# Work to complete
Once you reach the line containing "There is a question" in the entries below, write out that line and each one after it down to the line containing "Hypothesis 2: Clamped", exactly and with nothing added.

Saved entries

****

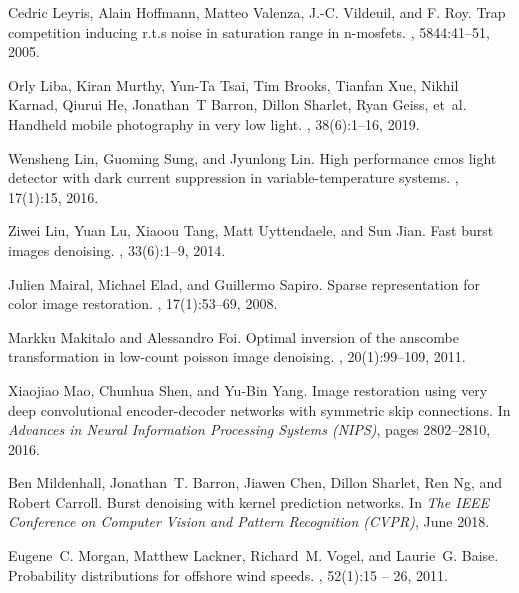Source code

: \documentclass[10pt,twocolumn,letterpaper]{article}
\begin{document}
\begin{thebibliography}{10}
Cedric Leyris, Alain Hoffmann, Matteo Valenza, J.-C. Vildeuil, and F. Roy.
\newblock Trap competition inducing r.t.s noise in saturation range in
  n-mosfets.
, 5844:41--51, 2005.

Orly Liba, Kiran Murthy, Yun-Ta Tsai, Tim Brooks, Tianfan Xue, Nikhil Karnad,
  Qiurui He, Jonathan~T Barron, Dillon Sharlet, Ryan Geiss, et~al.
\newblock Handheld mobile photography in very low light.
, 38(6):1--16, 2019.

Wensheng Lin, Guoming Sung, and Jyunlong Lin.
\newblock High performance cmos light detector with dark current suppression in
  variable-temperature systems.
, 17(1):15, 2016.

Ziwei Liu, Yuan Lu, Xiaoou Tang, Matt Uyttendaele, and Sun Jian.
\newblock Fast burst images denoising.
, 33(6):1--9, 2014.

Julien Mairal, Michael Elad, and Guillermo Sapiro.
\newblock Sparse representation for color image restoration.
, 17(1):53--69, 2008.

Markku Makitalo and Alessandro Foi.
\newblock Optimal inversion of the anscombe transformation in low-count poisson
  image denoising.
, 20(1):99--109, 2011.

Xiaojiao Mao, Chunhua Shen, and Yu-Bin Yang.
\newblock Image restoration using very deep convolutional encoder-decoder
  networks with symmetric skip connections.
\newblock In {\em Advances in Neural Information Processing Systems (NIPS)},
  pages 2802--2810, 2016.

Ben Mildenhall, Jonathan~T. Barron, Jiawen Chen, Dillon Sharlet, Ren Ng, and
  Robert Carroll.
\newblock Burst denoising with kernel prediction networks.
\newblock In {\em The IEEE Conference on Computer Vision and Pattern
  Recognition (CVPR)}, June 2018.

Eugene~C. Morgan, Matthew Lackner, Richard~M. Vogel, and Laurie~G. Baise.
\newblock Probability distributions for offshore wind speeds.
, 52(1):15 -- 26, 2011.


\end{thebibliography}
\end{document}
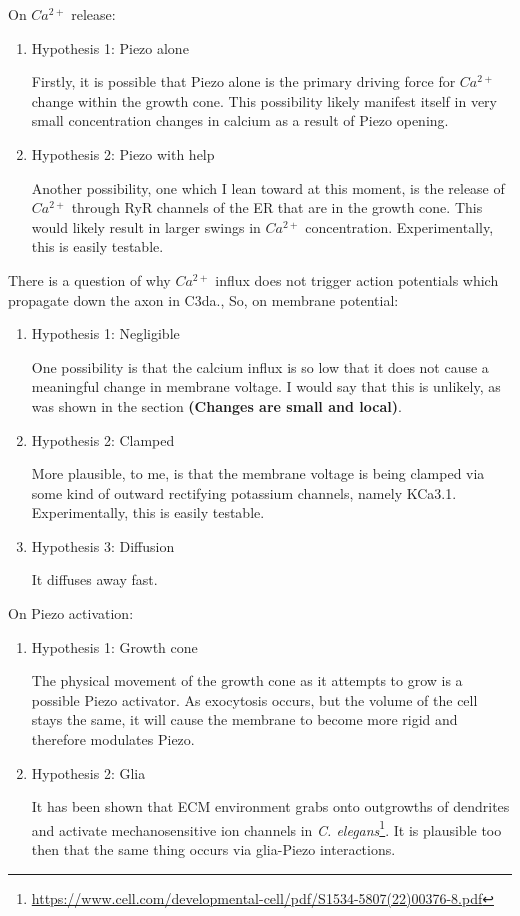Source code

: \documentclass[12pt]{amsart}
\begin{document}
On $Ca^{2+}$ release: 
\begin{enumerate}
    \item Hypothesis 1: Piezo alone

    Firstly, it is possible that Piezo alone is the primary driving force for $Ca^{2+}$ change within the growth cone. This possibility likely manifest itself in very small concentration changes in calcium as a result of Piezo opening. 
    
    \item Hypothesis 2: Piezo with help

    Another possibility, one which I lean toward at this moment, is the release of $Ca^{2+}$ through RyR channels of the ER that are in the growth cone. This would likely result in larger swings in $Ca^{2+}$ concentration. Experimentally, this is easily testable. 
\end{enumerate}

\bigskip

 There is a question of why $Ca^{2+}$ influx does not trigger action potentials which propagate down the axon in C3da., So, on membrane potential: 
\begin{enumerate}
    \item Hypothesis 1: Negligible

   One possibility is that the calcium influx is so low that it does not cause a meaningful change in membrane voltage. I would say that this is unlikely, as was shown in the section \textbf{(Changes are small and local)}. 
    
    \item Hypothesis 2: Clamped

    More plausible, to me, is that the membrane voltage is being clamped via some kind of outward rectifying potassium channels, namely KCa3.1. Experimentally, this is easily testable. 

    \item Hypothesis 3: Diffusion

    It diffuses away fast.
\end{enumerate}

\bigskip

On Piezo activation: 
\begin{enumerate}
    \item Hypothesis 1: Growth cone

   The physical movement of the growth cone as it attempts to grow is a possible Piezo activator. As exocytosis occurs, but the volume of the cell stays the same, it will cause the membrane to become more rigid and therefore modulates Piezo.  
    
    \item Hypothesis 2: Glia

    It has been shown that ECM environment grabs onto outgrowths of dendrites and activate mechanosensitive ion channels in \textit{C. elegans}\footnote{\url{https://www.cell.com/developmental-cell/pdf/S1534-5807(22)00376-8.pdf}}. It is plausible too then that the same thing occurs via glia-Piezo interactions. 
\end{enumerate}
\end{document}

****

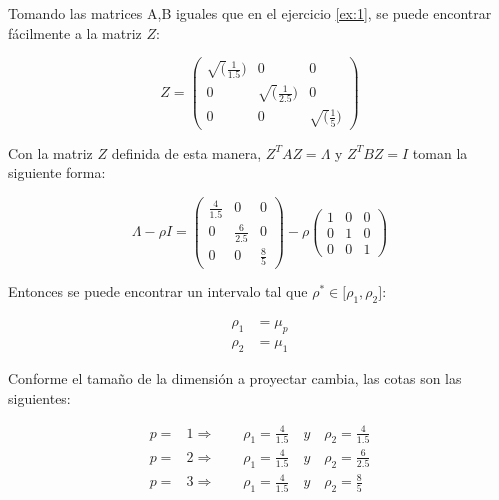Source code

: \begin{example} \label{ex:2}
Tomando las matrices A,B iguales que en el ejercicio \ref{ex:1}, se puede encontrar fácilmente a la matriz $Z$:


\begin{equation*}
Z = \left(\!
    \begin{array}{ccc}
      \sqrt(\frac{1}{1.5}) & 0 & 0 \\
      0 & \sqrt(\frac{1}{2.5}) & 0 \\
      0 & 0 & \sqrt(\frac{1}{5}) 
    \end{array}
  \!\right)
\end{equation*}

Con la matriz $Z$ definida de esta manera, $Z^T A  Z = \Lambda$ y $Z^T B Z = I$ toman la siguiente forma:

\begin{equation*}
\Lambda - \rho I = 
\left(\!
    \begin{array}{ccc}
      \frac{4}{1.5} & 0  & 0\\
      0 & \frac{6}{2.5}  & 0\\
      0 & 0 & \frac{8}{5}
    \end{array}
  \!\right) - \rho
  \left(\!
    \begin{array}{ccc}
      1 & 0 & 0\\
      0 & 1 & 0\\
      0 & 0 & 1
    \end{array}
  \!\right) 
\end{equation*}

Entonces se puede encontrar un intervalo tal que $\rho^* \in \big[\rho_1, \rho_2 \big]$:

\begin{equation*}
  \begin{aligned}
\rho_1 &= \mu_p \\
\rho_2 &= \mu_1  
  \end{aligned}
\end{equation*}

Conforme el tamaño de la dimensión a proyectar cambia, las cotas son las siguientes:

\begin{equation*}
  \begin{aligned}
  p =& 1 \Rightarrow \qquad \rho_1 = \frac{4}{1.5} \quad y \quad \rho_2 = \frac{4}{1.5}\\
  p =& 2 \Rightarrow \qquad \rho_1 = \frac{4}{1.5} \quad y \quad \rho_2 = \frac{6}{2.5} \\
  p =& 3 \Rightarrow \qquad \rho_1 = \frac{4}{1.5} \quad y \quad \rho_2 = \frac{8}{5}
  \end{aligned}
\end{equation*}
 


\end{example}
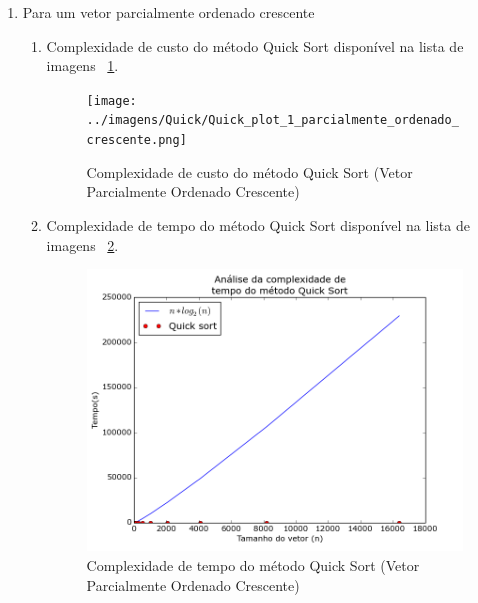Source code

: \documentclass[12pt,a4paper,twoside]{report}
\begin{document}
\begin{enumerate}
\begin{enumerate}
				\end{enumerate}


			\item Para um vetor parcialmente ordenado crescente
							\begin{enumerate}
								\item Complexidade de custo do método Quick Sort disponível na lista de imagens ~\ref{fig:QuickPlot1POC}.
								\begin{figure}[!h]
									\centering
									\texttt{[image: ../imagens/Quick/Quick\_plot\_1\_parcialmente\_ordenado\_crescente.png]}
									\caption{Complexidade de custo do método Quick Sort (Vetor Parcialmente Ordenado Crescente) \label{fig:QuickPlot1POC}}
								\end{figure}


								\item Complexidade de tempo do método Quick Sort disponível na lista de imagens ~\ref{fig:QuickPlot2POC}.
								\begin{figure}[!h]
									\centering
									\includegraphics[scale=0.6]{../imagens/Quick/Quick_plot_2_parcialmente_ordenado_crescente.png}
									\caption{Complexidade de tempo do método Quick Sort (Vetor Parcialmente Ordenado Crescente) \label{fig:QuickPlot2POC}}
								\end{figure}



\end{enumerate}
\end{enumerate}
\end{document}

****

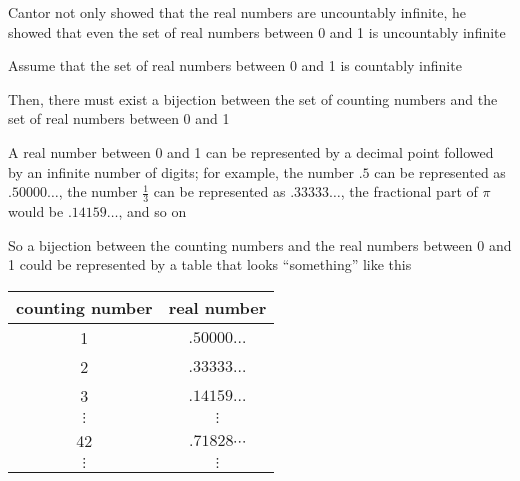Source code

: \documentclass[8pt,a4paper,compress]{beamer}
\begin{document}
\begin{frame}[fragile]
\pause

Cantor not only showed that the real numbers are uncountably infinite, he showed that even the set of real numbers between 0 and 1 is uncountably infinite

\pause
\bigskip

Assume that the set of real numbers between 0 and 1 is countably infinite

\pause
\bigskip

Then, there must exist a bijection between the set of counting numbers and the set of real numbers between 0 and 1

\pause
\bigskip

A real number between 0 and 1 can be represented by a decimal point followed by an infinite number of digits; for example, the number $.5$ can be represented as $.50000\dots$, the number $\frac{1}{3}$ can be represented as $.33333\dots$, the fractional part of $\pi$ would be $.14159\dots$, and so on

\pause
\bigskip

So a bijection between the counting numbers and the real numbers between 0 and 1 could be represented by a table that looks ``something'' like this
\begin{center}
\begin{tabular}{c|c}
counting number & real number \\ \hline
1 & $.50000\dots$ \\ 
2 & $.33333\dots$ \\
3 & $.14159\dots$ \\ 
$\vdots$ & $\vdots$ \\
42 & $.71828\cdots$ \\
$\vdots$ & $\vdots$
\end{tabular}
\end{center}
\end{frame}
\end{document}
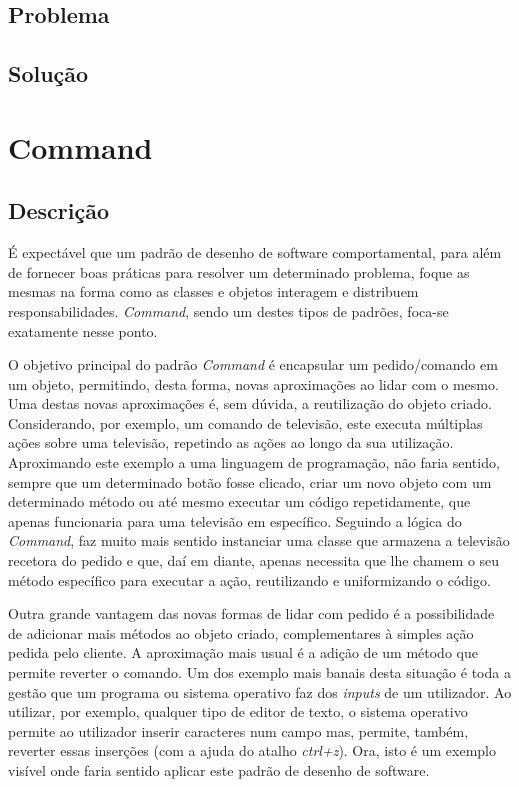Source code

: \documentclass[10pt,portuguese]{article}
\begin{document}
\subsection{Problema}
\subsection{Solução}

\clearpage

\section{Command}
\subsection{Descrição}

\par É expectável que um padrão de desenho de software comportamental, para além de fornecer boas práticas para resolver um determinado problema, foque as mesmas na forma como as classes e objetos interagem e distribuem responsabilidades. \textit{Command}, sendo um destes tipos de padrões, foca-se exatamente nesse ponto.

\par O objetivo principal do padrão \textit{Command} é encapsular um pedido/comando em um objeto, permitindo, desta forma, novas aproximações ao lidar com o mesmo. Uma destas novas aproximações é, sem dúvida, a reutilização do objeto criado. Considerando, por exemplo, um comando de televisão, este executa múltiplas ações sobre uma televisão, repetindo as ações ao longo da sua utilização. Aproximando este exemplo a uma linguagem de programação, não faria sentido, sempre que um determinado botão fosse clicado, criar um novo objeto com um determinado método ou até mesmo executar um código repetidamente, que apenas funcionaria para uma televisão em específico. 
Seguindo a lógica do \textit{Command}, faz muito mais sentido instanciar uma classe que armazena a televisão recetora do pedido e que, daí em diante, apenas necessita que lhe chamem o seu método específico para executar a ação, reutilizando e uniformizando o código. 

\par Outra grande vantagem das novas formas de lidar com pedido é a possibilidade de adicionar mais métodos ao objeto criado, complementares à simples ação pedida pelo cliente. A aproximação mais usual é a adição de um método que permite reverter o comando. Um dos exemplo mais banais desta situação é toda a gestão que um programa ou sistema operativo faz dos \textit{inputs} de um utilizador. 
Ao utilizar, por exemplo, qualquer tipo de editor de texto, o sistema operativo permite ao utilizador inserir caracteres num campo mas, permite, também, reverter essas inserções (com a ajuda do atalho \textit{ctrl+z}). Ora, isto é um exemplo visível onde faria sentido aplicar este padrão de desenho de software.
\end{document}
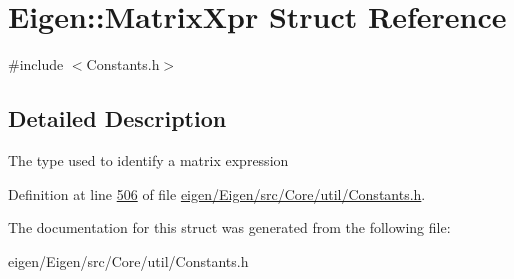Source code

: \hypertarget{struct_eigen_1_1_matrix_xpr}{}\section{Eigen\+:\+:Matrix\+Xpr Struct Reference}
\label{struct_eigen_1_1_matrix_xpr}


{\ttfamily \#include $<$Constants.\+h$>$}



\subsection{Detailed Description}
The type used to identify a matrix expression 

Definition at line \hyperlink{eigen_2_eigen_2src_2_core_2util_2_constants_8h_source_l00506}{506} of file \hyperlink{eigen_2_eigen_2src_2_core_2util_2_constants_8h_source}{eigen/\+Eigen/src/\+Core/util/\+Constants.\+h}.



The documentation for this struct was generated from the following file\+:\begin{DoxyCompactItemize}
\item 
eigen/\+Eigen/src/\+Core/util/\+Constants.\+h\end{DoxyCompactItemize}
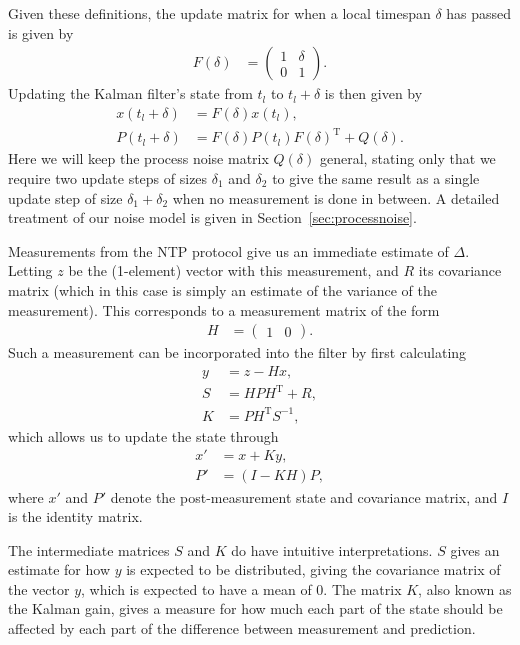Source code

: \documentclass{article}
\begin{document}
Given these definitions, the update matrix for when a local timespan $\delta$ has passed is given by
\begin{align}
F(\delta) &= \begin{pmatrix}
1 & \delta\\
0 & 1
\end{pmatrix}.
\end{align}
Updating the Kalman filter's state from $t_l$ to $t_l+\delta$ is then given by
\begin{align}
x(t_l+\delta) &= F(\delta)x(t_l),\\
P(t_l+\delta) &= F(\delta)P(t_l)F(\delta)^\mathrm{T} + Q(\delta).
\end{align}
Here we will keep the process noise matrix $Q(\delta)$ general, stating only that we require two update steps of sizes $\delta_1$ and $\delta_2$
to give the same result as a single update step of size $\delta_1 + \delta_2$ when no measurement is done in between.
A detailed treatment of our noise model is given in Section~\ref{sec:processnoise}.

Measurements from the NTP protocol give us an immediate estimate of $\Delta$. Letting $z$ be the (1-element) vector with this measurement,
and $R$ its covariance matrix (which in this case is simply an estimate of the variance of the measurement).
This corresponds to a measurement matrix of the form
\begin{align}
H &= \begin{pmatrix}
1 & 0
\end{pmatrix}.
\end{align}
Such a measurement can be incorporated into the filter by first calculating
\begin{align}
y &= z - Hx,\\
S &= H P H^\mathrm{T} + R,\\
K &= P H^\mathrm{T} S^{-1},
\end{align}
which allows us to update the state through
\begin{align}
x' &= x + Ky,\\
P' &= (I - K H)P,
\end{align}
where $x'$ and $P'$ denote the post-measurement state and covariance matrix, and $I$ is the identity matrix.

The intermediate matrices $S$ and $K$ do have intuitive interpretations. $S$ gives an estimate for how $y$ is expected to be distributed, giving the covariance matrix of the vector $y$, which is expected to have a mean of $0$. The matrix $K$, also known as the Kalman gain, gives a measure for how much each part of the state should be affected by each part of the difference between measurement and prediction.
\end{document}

****

# Answer to this problem
 There is a question of why $Ca^{2+}$ influx does not trigger action potentials which propagate down the axon in C3da., So, on membrane potential: 
\begin{enumerate}
    \item Hypothesis 1: Negligible

   One possibility is that the calcium influx is so low that it does not cause a meaningful change in membrane voltage. I would say that this is unlikely, as was shown in the section \textbf{(Changes are small and local)}. 
    
    \item Hypothesis 2: Clamped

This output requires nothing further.